Indeed, recessions are never easy to sail through. But on the other side of a recession lies a recovery. And those who wait for uncertainties to resolve will likely miss on most, if not all, of the swiftest gains to be had from a post-recession recovery. Indeed, sometimes it’s better not to wait things out at moments of high investor anxiety.
Now, fallen growth stocks could continue to sag for many quarters to come. That said, those with sound investment theses and plans to average down (through dollar-cost averaging, which entails buying more shares incrementally, as shares continue to dive) shouldn’t “wait for the dust to settle.”
Incredible growth plays at reasonable prices?
If you’re young and can afford to wait for a recovery, there’s no shame in reaching for the fast-falling plays you deem as undervalued. As long as you put in the homework and have some concept of intrinsic value, short-term action in a stock shouldn’t have you hitting the panic button.
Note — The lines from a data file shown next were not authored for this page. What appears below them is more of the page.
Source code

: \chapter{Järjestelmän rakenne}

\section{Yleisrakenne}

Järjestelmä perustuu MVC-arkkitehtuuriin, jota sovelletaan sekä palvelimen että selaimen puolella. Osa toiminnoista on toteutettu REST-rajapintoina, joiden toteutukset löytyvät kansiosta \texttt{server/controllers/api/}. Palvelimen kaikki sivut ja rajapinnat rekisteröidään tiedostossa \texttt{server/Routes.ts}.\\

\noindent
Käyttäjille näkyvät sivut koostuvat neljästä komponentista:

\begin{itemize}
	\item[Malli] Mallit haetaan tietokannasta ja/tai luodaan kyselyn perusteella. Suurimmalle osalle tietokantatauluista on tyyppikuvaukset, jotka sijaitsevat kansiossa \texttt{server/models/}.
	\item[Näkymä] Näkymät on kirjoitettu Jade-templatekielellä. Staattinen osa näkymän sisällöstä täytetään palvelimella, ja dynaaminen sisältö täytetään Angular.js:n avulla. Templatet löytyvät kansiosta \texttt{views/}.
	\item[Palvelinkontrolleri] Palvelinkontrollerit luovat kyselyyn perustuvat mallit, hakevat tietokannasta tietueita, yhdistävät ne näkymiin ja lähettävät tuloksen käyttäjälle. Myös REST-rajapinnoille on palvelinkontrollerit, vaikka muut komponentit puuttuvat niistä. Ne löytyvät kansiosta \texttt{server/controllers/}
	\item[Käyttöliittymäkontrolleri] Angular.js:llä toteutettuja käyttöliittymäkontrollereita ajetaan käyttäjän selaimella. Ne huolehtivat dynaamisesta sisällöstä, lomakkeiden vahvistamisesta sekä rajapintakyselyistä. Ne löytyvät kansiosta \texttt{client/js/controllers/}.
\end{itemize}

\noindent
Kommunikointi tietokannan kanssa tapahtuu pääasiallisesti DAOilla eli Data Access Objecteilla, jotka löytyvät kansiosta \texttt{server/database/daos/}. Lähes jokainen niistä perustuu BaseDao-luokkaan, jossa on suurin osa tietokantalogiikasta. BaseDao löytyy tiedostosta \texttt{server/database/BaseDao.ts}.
Of course, it’s never easy to be contrarian amid market turbulence. And though nobody knows what’s to happen with inflation or the economy as 2023 progresses, those with time horizons beyond five to 10 years need not worry about the severity of the looming recession or other short-term factors that may be less meaningful over the long haul.
Here are two growth stocks that have a brighter outlook for the year than recent moves in their share prices suggest.
Shopify
Shopify (TSX:SHOP) is a great e-commerce firm that’s been through magnificent times (during the early days of 2020, when many thought digital retailers would take the remaining pie away from physical retailers), and some truly horrific times.
Right now, Shopify is coming off a perfect storm of terrible headwinds, with higher interest rates, high inflation, and a slowing economy. Indeed, any tailwinds and euphoria experienced in 2020 and 2021 has resulted in a massive hangover for 2022.
Fortunately, I think Shopify is closer to turning a corner than many investors think. Shopify had expectations lowered gradually in recent years. Moving forward, the company expects revenue to be in the high teens (at least for the first quarter). That’s a realistic target that I think could be easily surpassed if the recession in Canada ends up being mild.
Sure, high-teens growth is close to a low point for Shopify. However, in the long term, I think the growth rate could accelerate on the back of the next bull run.
Constellation Software
Constellation Software (TSX:CSU) is a Canadian software company that doesn’t get too much attention. The stock is at a fresh new high, and the recession doesn’t appear to have dragged down the tech titan as much as the broader market. Indeed, Constellation seems ready to move on from the bear market already.
The stock trades at a hefty 77.4 times trailing price to earnings and 31.9 times forward price to earnings. It’s not cheap, but for steady, consistent growth in a recession, I’d argue the premium is worth paying up for.
Looking back to the past 10 years and CSU stock has been a smooth ride up. Over the next 10 years, I expect more of the same for the $51.4 billion software giant that knows how to do acquisitions the right way!